No, newspapers as we have known them are not long for this world.
In many ways, The Washington Post’s recent history as a prominent publication was not that of most great American newspapers which once rolled up enormous fortunes for their, usually, family owners, as much as anything else from the simple “want ad”. It began its prominence as a plaything for the somewhat frenetic wife of a wealthy New York banker. The drain, apparently considered insurmountable recently, has been too much for the scion of bankers.
When future histories of the 20th century are written, some of the newspaper’s legendary successes are likely to be seen in a quite different light. “Watergate” was, indeed, “a second rate burglary.” The newspaper’s pursuit of it coupled with mishandling by the Administration drove Richard Nixon from office. Probably one of the most astute if unsympathetic presidents, it was a tragedy. Historians will remember some of the footnotes of the Nixon legacy: for example, his decision not to contest the obvious 1960 Chicago election fraud that gave the presidency to John F. Kennedy, even at the urging of all his advisers. It spared the nation a constitutional crisis. One can only speculate in that rather useless fashion what a Nixon presidency rather than the flamboyance if total policy inadequacies of “Camelot” would have meant for America. But as Frederick Engels wrote, history repeats itself, first as drama, the second time as comedy. Florida’s 2000 “hanging chads” was adjudicated by the Supreme Court rather than the House of Representatives as required by the Constitution, again with a turn of events one could speculate on endlessly.
Replacing The Washington Post and other newspapers’ traditional role is the cacophony of the Internet with no filters at all. Virtually anyone, any time, with whatever lack of training (or talent) can and does mount his own perch to shout. (A case in point: my own website!) Worse, so-called “aggregators” collect these important pieces of information and opinion or the constant drivel of trivia, as the case may be, often used as bait for something very akin to the old-time snakeoil salesman. Lies, exaggerations, prejudice, misinterpretations are as ever the commodity of the day.

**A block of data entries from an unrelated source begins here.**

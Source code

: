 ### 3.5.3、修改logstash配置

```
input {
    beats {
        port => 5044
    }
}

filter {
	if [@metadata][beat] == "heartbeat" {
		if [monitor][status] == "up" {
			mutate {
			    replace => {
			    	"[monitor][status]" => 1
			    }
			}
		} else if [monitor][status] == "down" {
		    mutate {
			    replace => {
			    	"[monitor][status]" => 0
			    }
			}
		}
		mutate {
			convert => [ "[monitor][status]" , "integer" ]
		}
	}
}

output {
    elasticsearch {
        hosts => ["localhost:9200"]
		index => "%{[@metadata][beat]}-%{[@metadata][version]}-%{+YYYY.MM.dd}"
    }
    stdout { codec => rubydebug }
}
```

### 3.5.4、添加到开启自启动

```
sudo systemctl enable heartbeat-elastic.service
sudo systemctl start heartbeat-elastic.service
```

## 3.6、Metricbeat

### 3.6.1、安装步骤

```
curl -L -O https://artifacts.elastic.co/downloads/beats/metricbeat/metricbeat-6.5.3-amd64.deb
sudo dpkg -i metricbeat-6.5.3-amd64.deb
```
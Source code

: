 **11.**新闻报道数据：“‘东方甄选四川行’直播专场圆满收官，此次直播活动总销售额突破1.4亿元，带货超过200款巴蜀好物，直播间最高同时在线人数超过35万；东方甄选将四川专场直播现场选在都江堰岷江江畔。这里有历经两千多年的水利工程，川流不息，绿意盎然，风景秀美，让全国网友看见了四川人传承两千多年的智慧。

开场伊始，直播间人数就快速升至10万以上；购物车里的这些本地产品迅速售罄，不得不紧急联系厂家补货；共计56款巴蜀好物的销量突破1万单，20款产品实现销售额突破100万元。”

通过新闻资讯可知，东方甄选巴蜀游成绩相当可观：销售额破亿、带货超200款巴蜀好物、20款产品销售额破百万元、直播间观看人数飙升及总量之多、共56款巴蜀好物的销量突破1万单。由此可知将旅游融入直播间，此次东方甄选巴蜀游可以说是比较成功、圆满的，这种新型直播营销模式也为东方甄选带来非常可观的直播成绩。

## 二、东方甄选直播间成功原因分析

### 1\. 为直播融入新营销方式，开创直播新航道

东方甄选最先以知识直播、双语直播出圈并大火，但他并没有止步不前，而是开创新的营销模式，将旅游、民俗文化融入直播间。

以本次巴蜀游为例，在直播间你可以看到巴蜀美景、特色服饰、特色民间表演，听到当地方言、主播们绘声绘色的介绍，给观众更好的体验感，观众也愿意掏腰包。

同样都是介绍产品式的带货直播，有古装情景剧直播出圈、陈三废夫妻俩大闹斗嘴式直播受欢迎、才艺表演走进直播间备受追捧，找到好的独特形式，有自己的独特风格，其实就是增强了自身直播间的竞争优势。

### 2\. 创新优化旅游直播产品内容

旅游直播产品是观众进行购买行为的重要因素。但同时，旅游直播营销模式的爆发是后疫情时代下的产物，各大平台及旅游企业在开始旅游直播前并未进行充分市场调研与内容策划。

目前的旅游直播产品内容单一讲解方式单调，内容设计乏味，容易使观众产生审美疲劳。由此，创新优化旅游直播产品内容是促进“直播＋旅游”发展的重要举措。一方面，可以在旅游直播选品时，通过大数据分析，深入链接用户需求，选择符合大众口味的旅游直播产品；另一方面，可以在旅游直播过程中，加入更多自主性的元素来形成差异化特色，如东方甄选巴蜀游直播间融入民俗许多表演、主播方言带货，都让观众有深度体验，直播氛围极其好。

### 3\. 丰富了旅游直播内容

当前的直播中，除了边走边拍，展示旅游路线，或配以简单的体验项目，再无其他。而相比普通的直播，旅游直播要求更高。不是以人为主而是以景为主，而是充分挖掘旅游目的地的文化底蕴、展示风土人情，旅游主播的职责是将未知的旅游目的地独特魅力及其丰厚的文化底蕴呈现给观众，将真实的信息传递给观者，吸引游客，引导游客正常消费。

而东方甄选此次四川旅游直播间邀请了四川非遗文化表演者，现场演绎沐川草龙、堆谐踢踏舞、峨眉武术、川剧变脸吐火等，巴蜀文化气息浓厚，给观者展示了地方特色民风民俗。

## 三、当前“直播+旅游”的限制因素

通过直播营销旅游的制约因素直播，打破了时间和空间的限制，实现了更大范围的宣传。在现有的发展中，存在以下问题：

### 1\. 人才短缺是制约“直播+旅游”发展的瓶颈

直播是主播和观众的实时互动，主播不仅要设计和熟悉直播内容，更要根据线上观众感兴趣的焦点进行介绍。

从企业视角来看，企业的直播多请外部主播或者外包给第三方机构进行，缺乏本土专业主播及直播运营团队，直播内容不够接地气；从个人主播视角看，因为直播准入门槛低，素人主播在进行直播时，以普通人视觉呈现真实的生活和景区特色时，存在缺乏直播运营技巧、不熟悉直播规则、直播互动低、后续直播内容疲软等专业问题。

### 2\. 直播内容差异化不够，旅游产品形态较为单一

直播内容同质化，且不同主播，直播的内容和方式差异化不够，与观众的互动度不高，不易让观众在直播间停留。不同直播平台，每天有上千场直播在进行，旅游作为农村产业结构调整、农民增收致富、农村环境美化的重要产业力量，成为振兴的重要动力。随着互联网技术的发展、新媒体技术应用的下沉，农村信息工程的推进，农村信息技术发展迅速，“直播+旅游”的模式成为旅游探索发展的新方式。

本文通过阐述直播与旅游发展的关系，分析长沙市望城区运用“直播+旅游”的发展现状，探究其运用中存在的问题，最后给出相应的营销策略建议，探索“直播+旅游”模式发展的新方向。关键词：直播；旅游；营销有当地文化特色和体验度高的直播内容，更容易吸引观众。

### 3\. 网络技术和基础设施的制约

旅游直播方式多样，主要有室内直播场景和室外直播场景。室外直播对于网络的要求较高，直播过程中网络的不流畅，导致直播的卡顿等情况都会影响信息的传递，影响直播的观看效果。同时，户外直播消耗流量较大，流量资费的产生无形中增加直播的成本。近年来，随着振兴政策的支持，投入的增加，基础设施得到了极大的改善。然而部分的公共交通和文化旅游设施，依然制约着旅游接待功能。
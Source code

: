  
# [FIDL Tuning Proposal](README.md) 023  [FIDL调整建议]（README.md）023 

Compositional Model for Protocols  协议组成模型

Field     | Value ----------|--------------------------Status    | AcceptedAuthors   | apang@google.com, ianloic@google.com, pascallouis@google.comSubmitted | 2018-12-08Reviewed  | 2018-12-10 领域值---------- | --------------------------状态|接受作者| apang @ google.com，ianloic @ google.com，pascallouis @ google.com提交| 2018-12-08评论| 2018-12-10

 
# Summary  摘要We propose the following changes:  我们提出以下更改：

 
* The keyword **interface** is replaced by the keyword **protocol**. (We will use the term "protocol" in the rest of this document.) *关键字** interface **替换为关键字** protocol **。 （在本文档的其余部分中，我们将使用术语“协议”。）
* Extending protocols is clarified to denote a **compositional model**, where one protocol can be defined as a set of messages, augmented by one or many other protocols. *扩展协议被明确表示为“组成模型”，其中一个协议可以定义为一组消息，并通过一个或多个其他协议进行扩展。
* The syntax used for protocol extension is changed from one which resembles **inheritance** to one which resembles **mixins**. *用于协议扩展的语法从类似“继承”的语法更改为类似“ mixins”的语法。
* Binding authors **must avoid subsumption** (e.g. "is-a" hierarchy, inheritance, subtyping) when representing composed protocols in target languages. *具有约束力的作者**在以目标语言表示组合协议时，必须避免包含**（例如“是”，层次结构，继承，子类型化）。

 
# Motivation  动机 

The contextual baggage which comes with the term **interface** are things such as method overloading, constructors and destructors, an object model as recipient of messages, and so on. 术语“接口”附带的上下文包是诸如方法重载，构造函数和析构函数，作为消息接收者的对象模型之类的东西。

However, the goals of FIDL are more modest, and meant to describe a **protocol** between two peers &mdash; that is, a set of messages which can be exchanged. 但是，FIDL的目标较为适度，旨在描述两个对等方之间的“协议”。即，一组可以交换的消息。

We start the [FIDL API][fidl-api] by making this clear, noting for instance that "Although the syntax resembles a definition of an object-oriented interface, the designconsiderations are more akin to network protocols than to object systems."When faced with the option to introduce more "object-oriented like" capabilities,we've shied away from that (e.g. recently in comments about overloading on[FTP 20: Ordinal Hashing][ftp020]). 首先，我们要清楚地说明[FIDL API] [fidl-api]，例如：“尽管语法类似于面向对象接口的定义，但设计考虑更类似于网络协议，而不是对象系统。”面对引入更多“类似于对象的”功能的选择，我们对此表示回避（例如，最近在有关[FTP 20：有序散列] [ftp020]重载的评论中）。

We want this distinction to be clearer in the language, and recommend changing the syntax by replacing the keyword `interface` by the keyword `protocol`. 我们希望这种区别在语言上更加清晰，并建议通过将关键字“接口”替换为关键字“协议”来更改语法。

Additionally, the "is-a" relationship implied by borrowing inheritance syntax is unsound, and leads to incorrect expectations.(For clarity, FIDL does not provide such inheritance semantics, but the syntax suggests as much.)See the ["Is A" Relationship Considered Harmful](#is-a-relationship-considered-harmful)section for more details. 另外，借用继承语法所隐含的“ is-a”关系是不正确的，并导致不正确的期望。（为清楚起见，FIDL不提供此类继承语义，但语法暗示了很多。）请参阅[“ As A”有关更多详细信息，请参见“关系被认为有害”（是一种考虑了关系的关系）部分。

As always, technology is neutral, and so is the incredible miracle of the Worldwide Web. It permits research and communication in a way no serious newspaperman could have dreamed even a decade ago. But, as never before, the vast flow of words often turns into very modest contributions to the popular culture. Furthermore, it becomes a tool for everything from extortion to Islamist terrorism.
The audience, of course, is slippery. Most Americans under 35 never got “the newspaper habit,” the ritual of reading a newspaper either at breakfast or en route to work in mass transportation or hearing it quoted on a car radio. Blaring contemporary music–a recent Dutch technical musicology study showed how it increasingly abandons the accoutrements of Western music–generally replaces the search for information about what is going on in the world. The ultimate descent into semi-illiteracy may well be The Twitter.
On a good day, one can believe that–since we are only at the beginning of the vast digital revolution–we are seeing the birth of new and beneficial modes of communication. The new newspaper with enormous benefit for our culture and governance may be developing in a way no one now can predict. But we appear to be some time away from that–although in a world that appears to move ever more quickly, we do not know even that.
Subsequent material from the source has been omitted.